It does require some structural changes for those big arable farms that are currently probably not thinking about it. They need to be thinking about reintroducing, probably, livestock to their farms. It would be a jolly good thing in a lot of those farms in the east of England. So there are some structural issues, but I think a real focus on encouraging more farmers in, where there is a clear market, would be really helpful. You have got to make sure it is market-led, clearly, but in some areas the market is massively under-supplied. There are great export opportunities too. I think it would be a key part of a vibrant future for the countryside if we were to get behind organic farming more thoroughly —and agroforestry, as I mentioned earlier.
Q
Helen Browning: I think it would be helpful because we are in a situation where we do not know so much of what is going to transpire over the next year or two. I think that there will be a huge amount more policy making to do, and this is just the starting point. What we must make sure of, with this Bill, is that it does not close off avenues that we may need open to us, depending on what happens to trade and the Brexit deal itself. It is base camp, and as everything else starts to become a little clearer, I think more consultation, as we start to look at the regulatory framework, would be really helpful.
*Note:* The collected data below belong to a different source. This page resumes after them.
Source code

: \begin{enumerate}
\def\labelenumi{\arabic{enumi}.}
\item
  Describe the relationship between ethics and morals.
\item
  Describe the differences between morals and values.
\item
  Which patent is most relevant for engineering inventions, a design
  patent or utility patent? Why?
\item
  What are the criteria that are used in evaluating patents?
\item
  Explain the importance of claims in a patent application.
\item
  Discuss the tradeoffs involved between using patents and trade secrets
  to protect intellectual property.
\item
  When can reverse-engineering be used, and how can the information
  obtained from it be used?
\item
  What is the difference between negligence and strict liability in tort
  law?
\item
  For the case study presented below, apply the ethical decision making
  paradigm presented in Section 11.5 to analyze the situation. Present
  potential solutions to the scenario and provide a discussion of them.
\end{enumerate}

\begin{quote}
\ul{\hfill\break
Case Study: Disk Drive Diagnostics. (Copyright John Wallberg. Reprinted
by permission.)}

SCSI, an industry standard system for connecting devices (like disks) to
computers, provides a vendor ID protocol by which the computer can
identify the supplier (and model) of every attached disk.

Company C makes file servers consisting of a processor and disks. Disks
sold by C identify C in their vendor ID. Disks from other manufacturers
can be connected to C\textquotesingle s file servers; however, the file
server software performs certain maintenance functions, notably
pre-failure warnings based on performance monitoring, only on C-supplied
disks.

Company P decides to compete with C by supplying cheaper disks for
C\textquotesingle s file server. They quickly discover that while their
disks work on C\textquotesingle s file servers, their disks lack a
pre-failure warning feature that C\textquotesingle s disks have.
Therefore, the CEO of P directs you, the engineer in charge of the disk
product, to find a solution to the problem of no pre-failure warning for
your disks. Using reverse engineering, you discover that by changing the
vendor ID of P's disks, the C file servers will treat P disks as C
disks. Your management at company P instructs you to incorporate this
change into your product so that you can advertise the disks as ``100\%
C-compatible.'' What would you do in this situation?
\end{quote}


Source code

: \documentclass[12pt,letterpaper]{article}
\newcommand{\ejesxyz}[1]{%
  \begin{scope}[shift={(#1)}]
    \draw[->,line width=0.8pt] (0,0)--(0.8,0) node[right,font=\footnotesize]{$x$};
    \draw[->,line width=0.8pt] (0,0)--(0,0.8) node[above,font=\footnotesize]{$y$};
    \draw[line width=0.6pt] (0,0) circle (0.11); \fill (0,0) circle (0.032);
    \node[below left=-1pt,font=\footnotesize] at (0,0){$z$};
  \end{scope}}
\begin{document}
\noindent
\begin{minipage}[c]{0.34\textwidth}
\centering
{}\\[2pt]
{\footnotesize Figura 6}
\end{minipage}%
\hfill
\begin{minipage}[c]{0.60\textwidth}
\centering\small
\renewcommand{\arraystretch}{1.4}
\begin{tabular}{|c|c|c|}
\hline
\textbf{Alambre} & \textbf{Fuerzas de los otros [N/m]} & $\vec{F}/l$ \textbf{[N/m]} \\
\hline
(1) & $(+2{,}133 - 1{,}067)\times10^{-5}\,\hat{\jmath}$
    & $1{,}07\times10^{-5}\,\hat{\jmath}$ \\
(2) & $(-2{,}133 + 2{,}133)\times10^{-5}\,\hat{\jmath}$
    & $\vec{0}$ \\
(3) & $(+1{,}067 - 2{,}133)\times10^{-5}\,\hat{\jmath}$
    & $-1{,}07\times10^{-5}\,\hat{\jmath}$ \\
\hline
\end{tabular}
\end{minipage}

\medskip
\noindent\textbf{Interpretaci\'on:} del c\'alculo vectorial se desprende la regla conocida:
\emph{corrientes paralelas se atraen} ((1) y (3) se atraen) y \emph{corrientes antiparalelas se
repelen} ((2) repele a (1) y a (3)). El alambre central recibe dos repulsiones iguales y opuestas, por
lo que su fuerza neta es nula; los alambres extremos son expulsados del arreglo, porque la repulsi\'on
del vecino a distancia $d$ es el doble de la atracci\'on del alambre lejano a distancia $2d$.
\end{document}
Jack Ward: From our point of view, I think there is a case for saying that the lack of detail is not a bad thing, given the timescale we are working on and the need for this Bill to be in place before the end of March. The worst thing would be to rush forward with schemes and solutions that had not been properly thought through. We work very closely with DEFRA on the development of schemes, and in our experience it is really important that those who are going to operate them at ground level are part and parcel of the development process, because we have seen just how difficult it is to implement some of the EU schemes. God forbid that we go around the buoy of producing schemes that are inoperable, having designed them ourselves. I think there is an onus on all of us to work together to make sure these things work for the benefit of everybody involved, from taxpayer to grower, through to consumer.